++++ DATA EXTRACTS ++++
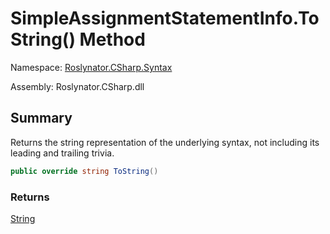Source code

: # SimpleAssignmentStatementInfo\.ToString\(\) Method

Namespace: [Roslynator.CSharp.Syntax](../../README.md)

Assembly: Roslynator\.CSharp\.dll

## Summary

Returns the string representation of the underlying syntax, not including its leading and trailing trivia\.

```csharp
public override string ToString()
```

### Returns

[String](https://docs.microsoft.com/en-us/dotnet/api/system.string)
++++
Take the word "Returns" and find each line of the material that contains it. Copy those lines.

→ OUTPUT FOR THIS EXERCISE
Returns the string representation of the underlying syntax, not including its leading and trailing trivia\.
### Returns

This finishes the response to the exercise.